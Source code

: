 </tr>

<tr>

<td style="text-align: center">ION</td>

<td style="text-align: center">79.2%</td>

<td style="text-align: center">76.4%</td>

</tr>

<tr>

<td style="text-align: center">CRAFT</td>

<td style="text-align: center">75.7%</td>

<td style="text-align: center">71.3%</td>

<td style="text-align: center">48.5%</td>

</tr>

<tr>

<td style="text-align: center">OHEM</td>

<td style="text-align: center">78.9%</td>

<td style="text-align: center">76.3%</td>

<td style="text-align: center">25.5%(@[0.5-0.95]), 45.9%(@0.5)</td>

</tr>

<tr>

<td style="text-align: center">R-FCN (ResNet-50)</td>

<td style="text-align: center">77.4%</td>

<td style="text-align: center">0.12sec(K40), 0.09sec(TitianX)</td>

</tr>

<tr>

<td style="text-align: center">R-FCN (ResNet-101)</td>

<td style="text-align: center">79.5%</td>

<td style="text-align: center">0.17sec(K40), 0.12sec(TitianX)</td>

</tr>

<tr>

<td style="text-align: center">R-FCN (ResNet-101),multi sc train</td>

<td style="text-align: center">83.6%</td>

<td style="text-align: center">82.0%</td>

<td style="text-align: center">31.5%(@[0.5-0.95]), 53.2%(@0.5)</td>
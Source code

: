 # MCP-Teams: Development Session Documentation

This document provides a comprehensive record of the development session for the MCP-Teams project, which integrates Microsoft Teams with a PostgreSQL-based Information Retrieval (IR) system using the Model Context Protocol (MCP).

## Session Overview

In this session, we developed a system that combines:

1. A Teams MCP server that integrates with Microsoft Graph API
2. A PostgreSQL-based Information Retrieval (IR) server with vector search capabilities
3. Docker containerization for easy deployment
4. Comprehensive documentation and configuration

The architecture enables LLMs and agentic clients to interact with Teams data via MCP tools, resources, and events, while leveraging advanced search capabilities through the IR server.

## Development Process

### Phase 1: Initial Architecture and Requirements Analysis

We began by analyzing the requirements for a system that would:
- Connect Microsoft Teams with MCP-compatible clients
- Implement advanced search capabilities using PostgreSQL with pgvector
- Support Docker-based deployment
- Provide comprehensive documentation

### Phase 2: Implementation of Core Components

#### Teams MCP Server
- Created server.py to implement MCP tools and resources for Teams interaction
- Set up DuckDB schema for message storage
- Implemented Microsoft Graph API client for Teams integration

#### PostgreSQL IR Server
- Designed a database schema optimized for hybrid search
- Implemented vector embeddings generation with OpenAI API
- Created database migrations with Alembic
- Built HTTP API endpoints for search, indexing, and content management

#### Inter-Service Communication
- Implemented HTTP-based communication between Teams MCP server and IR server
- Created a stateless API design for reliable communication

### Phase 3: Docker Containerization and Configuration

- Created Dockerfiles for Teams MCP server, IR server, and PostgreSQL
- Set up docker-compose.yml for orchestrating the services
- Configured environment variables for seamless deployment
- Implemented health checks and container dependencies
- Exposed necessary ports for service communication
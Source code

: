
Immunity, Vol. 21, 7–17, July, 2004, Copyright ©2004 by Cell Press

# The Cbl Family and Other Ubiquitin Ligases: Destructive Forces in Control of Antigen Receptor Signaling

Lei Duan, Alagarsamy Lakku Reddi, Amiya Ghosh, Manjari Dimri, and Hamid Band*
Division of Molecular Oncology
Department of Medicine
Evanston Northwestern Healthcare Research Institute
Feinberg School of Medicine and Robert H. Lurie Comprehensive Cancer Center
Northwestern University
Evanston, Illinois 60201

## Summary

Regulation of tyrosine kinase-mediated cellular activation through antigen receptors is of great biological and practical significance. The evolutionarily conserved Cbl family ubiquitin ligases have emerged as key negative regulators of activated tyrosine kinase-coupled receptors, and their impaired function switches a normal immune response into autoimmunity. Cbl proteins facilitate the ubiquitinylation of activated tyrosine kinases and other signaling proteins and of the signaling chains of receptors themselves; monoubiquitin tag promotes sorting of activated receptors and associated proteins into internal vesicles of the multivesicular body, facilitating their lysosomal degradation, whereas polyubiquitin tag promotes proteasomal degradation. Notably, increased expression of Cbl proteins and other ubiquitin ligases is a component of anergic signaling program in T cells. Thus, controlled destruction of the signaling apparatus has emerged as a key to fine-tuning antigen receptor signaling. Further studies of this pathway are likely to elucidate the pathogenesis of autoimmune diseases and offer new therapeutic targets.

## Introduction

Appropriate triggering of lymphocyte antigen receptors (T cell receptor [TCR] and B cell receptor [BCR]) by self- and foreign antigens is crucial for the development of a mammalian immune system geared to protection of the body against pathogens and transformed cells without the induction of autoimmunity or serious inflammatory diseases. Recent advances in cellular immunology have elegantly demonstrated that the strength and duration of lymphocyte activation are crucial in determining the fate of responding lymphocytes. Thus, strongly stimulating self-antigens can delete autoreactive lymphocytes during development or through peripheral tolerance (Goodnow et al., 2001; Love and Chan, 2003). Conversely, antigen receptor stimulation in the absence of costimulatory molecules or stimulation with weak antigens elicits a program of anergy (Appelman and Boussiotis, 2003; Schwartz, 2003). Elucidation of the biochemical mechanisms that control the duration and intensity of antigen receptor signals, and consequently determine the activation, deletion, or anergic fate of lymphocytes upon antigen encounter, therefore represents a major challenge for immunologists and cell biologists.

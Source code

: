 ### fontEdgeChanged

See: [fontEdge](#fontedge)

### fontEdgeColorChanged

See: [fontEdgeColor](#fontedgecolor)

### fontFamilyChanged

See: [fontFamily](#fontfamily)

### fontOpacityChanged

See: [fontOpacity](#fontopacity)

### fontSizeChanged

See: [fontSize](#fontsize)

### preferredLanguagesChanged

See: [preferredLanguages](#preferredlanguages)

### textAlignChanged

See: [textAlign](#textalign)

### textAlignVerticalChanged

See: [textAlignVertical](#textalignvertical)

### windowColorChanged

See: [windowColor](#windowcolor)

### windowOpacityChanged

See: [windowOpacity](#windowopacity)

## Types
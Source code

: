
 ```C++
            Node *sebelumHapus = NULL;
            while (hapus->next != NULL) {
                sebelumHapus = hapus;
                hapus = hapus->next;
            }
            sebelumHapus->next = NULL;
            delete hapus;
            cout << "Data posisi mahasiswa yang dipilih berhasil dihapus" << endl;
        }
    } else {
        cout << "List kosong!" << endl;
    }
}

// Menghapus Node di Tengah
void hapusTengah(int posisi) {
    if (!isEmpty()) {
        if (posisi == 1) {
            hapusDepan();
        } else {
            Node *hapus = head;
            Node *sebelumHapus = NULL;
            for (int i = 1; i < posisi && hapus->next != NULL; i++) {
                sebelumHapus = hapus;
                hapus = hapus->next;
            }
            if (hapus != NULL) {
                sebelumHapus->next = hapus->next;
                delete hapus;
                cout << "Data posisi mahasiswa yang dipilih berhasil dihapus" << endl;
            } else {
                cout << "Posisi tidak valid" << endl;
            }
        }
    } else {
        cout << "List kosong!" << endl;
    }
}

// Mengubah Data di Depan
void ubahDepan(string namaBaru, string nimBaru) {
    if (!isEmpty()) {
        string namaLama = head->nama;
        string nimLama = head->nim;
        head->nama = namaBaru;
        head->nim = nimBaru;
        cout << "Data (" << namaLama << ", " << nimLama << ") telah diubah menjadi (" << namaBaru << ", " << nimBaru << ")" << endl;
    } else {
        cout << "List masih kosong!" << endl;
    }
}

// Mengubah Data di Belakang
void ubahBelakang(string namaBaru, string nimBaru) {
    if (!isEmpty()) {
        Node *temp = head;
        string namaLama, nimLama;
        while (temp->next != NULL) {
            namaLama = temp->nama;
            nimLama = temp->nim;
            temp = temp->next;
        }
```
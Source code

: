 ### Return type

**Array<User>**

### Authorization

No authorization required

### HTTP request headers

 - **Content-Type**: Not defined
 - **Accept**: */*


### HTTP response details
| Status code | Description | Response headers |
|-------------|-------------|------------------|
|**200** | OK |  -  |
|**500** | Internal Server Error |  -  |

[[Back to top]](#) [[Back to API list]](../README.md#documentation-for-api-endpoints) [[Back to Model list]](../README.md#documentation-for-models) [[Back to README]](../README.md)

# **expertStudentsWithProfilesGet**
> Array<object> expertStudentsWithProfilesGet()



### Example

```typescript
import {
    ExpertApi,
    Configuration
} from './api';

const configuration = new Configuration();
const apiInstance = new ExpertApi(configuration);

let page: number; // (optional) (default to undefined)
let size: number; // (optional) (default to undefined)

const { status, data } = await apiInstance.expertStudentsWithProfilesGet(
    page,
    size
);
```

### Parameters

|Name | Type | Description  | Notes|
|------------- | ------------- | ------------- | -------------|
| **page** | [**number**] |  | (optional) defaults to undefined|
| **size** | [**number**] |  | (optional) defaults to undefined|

____________

-- TASK GOAL --
Return, unchanged, the run of lines above that opens with the line containing "- **Content-Type**: Not defined" and closes with the line containing "# **expertStudentsWithProfilesGet**". Include both.

-- EXPECTED OUTPUT --
 - **Content-Type**: Not defined
 - **Accept**: */*


### HTTP response details
| Status code | Description | Response headers |
|-------------|-------------|------------------|
|**200** | OK |  -  |
|**500** | Internal Server Error |  -  |

[[Back to top]](#) [[Back to API list]](../README.md#documentation-for-api-endpoints) [[Back to Model list]](../README.md#documentation-for-models) [[Back to README]](../README.md)

# **expertStudentsWithProfilesGet**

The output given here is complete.